● Work item:
Please filter the data down to the lines that include the word "each" and copy them.

Stored data
········

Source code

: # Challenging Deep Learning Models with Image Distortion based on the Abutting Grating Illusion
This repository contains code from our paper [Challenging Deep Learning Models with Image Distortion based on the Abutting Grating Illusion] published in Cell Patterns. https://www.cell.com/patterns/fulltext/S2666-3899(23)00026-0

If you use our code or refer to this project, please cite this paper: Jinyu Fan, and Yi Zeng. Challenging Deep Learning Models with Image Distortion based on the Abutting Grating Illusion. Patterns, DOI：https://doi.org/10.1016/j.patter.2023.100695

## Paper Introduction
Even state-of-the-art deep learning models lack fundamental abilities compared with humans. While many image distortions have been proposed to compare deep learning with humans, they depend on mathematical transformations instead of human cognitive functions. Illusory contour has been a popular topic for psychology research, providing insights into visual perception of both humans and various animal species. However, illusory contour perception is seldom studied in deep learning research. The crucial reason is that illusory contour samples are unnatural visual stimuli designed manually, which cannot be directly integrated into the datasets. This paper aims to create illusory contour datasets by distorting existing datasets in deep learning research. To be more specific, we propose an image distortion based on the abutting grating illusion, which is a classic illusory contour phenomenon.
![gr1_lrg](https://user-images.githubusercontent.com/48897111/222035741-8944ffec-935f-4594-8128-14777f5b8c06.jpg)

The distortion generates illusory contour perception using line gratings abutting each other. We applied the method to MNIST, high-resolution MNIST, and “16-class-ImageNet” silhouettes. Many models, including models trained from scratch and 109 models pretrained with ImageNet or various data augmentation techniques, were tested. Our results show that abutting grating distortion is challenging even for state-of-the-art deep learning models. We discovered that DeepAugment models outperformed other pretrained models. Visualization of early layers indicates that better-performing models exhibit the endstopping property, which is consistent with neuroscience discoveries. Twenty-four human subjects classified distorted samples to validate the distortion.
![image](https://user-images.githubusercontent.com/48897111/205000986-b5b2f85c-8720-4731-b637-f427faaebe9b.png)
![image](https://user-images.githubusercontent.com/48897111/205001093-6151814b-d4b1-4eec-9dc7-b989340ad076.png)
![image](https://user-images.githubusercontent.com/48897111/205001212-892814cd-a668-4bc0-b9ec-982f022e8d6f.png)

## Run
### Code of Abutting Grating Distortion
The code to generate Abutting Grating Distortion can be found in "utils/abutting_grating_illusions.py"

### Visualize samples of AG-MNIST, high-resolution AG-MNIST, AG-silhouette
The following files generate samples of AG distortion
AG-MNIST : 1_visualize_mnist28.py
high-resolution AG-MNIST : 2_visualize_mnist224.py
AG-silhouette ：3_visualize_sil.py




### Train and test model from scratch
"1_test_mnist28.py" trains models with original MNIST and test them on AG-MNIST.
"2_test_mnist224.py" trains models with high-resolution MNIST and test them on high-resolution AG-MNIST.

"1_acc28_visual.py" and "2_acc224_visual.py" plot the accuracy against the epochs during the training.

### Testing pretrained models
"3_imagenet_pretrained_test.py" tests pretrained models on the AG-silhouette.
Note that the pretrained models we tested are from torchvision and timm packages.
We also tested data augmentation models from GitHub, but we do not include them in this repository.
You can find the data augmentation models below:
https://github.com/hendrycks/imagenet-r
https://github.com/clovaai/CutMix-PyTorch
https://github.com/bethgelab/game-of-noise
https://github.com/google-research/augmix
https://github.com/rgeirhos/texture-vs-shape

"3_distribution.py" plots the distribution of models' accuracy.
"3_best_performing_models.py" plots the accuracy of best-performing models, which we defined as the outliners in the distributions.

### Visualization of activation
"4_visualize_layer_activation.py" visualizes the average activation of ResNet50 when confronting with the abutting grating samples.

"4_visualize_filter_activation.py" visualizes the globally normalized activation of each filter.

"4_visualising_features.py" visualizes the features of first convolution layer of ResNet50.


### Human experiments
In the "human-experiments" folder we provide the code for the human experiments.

········

● Output:
The distortion generates illusory contour perception using line gratings abutting each other. We applied the method to MNIST, high-resolution MNIST, and “16-class-ImageNet” silhouettes. Many models, including models trained from scratch and 109 models pretrained with ImageNet or various data augmentation techniques, were tested. Our results show that abutting grating distortion is challenging even for state-of-the-art deep learning models. We discovered that DeepAugment models outperformed other pretrained models. Visualization of early layers indicates that better-performing models exhibit the endstopping property, which is consistent with neuroscience discoveries. Twenty-four human subjects classified distorted samples to validate the distortion.
"4_visualize_filter_activation.py" visualizes the globally normalized activation of each filter.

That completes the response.